Au quartier juif, tout le monde est sur pied. L’affaire fait déjà grand bruit. Personne aux échoppes. Brodeurs, tailleurs, bourreliers – tout Israël est dans la rue… Les hommes – en casquette de velours, en bas de laine bleue – gesticulent bruyamment, par groupes… Les femmes, pâles, bouffies, raides comme des idoles de bois dans leurs robes plates à plastron d’or, le visage entouré de bandelettes noires, vont d’un groupe à l’autre en miaulant… Au moment où j’arrive, un grand mouvement se fait dans la foule. On s’empresse, on se précipite… Appuyé sur des témoins, le juif – héros de l’aventure passe entre deux haies de casquettes sous une pluie d’exhortations:
«Venge-toi, frère; venge-nous, venge le peuple juif. Ne crains rien; tu as la loi pour toi.»
Un affreux nain, puant la poix et le vieux cuir, s’approche de moi d’un air piteux, avec de gros soupirs:
«Tu vois, me dit-il. Les pauvres juifs, comme on nous traite! C’est un vieillard! regarde. Ils l’ont presque tué.»

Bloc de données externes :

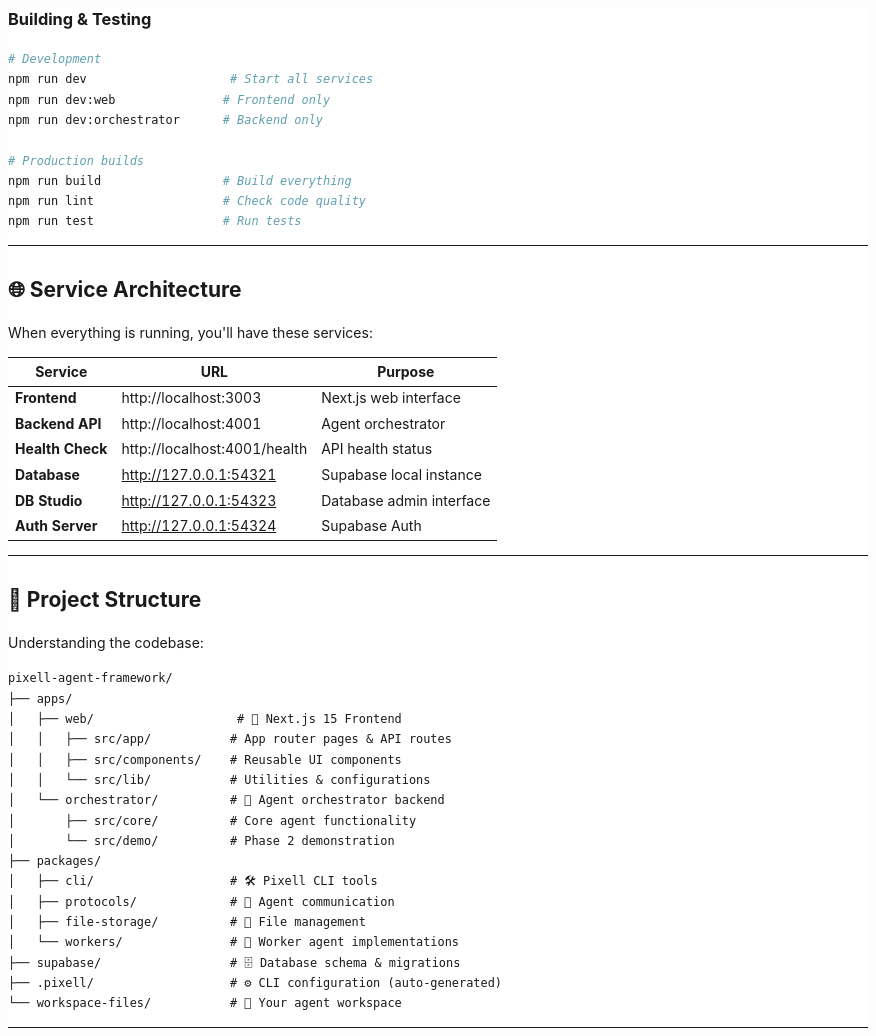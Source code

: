 ### Building & Testing

```bash
# Development
npm run dev                    # Start all services
npm run dev:web               # Frontend only  
npm run dev:orchestrator      # Backend only

# Production builds
npm run build                 # Build everything
npm run lint                  # Check code quality
npm run test                  # Run tests
```

---

## 🌐 Service Architecture

When everything is running, you'll have these services:

| Service | URL | Purpose |
|---------|-----|---------|
| **Frontend** | http://localhost:3003 | Next.js web interface |
| **Backend API** | http://localhost:4001 | Agent orchestrator |
| **Health Check** | http://localhost:4001/health | API health status |
| **Database** | http://127.0.0.1:54321 | Supabase local instance |
| **DB Studio** | http://127.0.0.1:54323 | Database admin interface |
| **Auth Server** | http://127.0.0.1:54324 | Supabase Auth |

---

## 📁 Project Structure

Understanding the codebase:

```
pixell-agent-framework/
├── apps/
│   ├── web/                    # 🎨 Next.js 15 Frontend
│   │   ├── src/app/           # App router pages & API routes
│   │   ├── src/components/    # Reusable UI components
│   │   └── src/lib/           # Utilities & configurations
│   └── orchestrator/          # 🤖 Agent orchestrator backend
│       ├── src/core/          # Core agent functionality
│       └── src/demo/          # Phase 2 demonstration
├── packages/
│   ├── cli/                   # 🛠️ Pixell CLI tools
│   ├── protocols/             # 📡 Agent communication
│   ├── file-storage/          # 📂 File management
│   └── workers/               # 👷 Worker agent implementations
├── supabase/                  # 🗄️ Database schema & migrations
├── .pixell/                   # ⚙️ CLI configuration (auto-generated)
└── workspace-files/           # 📁 Your agent workspace
```

---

De vrai, le pauvre Iscariote a l’air plus mort que vif. Il passe devant moi – l’œil éteint, le visage défait; ne marchant pas, se traînant… Une forte indemnité est seule capable de le guérir; aussi ne le mène-t-on pas chez le médecin, mais chez l’agent d’affaires.
Il y a beaucoup d’agents d’affaires en Algérie, presque autant que de sauterelles. Le métier est bon, paraît-il.
Dans tous les cas, il a cet avantage qu’on y peut entrer de plain-pied, sans examens, ni cautionnement, ni stage. Comme à Paris nous nous faisons hommes de lettres, on se fait agent d’affaires en Algérie. Il suffit pour cela de savoir un peu de français, d’espagnol, d’arabe, d’avoir toujours un code dans ses fontes, et sur toute chose le tempérament du métier.
Les fonctions de l’agent sont très variées: tour à tour avocat, avoué, courtier, expert, interprète, teneur de livres, commissionnaire, écrivain public, c’est le maître Jacques de la colonie. Seulement Harpagon n’en avait qu’un de maître Jacques, et la colonie en a plus qu’il ne lui en faut. Rien qu’à Milianah, on les compte par douzaines. En général, pour éviter les frais de bureau, ces messieurs reçoivent leurs clients au café de la grand-place et donnent leurs consultations – les donnent-ils? – entre l’absinthe et le champoreau.